Bagni di Lucca became “summer capital and flagship” of the Lucca state.

The restoration, with the Bourbons, and above all with the duchy of Carlo Ludovico from 1826 to 1847, will project Bagni di Lucca to the level of tourist-spa resort of first importance in Europe.

Let’s start our tour in this unique and enchanting town!

 

 

 

Lucca Thermal Baths

The city of Lucca enjoys the proximity of the thermal baths of Lucca Thermal Baths, a popular spa town just 25 km from the historic center. Immersed in the natural landscape, the spas are located on the Tuscan Apennines in a privileged position where the Serchio river and the Lima torrent flow, whose waters containing bicarbonate sulphate and calcium have curative as well as beneficial purposes.

The hyper-thermal waters of Lucca Thermal Baths gush out at a temperature of 45 ° C and have an anti-inflammatory and relaxing effect. There is a thermal pool, whose waters flow from the thermal spring of the Doccione at 54 ° C and a wellness center that offers the possibility of following various treatments including mud, massages, face / body and anti-aging services.

The thermal springs were already known in medieval times for their therapeutic properties but acquired importance in the national and international panorama after the French Revolution thanks to Elisa Baciocchi, Napoleon’s sister, who made Bagni di Lucca one of the reference points of life worldly.

During the Belle Epoque period and at the beginning of the twentieth century, the spas of Lucca hosted numerous illustrious figures such as Pascoli, Shelley, Byron, Puccini and Henry James

Today, the baths of Lucca Thermal Baths are intact compared to the course of time, restoration interventions have only required a modernization of the lighting that accompanies the visitor in a suggestive way in the passages of the caves.

The center of Lucca Thermal Baths is in fact divided into two establishments, the Terme di Jean Varraud and Casa Boccella, where professionals treat vascular, respiratory and rheumatic diseases.

The presence of the wellness center also allows a perfect remise en forme to tone, relax and purify the body with mud, massages and treatments of specific oils and creams in an atmosphere of hospitality and welcome.

 

Royal Casino

This is the first real land-based casino in Italy and the oldest in Europe: the Royal Casino of Bagni di Lucca.

It was perhaps even the first casino in history.
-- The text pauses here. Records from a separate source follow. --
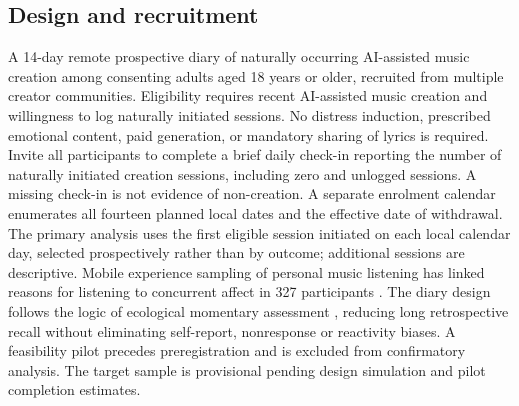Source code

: \documentclass[11pt]{article}
\begin{document}
\subsection{Design and recruitment}
A 14-day remote prospective diary of naturally occurring AI-assisted music creation among consenting adults aged 18 years or older, recruited from multiple creator communities. Eligibility requires recent AI-assisted music creation and willingness to log naturally initiated sessions. No distress induction, prescribed emotional content, paid generation, or mandatory sharing of lyrics is required. Invite all participants to complete a brief daily check-in reporting the number of naturally initiated creation sessions, including zero and unlogged sessions. A missing check-in is not evidence of non-creation. A separate enrolment calendar enumerates all fourteen planned local dates and the effective date of withdrawal. The primary analysis uses the first eligible session initiated on each local calendar day, selected prospectively rather than by outcome; additional sessions are descriptive. Mobile experience sampling of personal music listening has linked reasons for listening to concurrent affect in 327 participants \citep{randall2017}. The diary design follows the logic of ecological momentary assessment \citep{shiffman2008}, reducing long retrospective recall without eliminating self-report, nonresponse or reactivity biases. A feasibility pilot precedes preregistration and is excluded from confirmatory analysis. The target sample is provisional pending design simulation and pilot completion estimates.
\end{document}
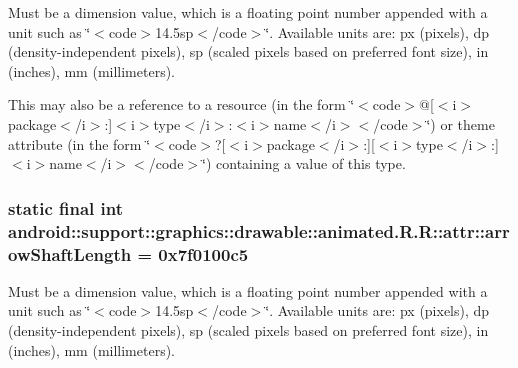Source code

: Must be a dimension value, which is a floating point number appended with a unit such as \char`\"{}$<$code$>$14.5sp$<$/code$>$\char`\"{}. Available units are: px (pixels), dp (density-independent pixels), sp (scaled pixels based on preferred font size), in (inches), mm (millimeters). 

This may also be a reference to a resource (in the form \char`\"{}$<$code$>$@\mbox{[}$<$i$>$package$<$/i$>$:\mbox{]}$<$i$>$type$<$/i$>$:$<$i$>$name$<$/i$>$$<$/code$>$\char`\"{}) or theme attribute (in the form \char`\"{}$<$code$>$?\mbox{[}$<$i$>$package$<$/i$>$:\mbox{]}\mbox{[}$<$i$>$type$<$/i$>$:\mbox{]}$<$i$>$name$<$/i$>$$<$/code$>$\char`\"{}) containing a value of this type. \hypertarget{classandroid_1_1support_1_1graphics_1_1drawable_1_1animated_1_1_r_1_1attr_cc1a11732ae6e22cce8e95874c44a78c}{
\subsubsection[{arrowShaftLength}]{\setlength{\rightskip}{0pt plus 5cm}static final int android::support::graphics::drawable::animated.R.R::attr::arrowShaftLength = 0x7f0100c5}}
\label{classandroid_1_1support_1_1graphics_1_1drawable_1_1animated_1_1_r_1_1attr_cc1a11732ae6e22cce8e95874c44a78c}


Must be a dimension value, which is a floating point number appended with a unit such as \char`\"{}$<$code$>$14.5sp$<$/code$>$\char`\"{}. Available units are: px (pixels), dp (density-independent pixels), sp (scaled pixels based on preferred font size), in (inches), mm (millimeters). 

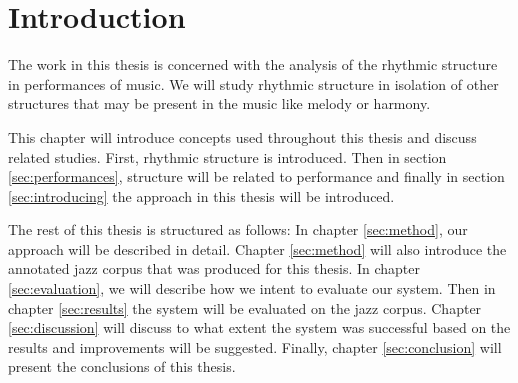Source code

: \chapter{Introduction}
\label{sec:introduction}





The work in this thesis is concerned with the analysis of the rhythmic structure in performances of music. We will study rhythmic structure in isolation of other structures that may be present in the music like melody or harmony.

This chapter will introduce concepts used throughout this thesis and discuss related studies. First, rhythmic structure is introduced. Then in section \ref{sec:performances}, structure will be related to performance and finally in section \ref{sec:introducing} the approach in this thesis will be introduced.

The rest of this thesis is structured as follows: In chapter \ref{sec:method}, our approach will be described in detail. Chapter \ref{sec:method} will also introduce the annotated jazz corpus that was produced for this thesis. In chapter \ref{sec:evaluation}, we will describe how we intent to evaluate our system. Then in chapter \ref{sec:results} the system will be evaluated on the jazz corpus. Chapter \ref{sec:discussion} will discuss to what extent the system was successful based on the results and improvements will be suggested. Finally, chapter \ref{sec:conclusion} will present the conclusions of this thesis.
We are talking about the Bagni di Lucca Royal Casino.

We will tell you about its rise and subsequent decline, until its closure over sixty years ago, when the concession expired. But it did not end there in fact the hall was then reopened twice more recently.

 

Today the Royal Casino of Bagni di Lucca operates as a gambling museum and as an automated room with many gaming devices. Without a doubt, an excellent reason to consider combining your passion for discoveries and travel with that for gambling and its history.

So, let’s see everything about this historic gambling house and then move on to what else the city of Lucca offers for a hypothetical holiday between play, relaxation and culture.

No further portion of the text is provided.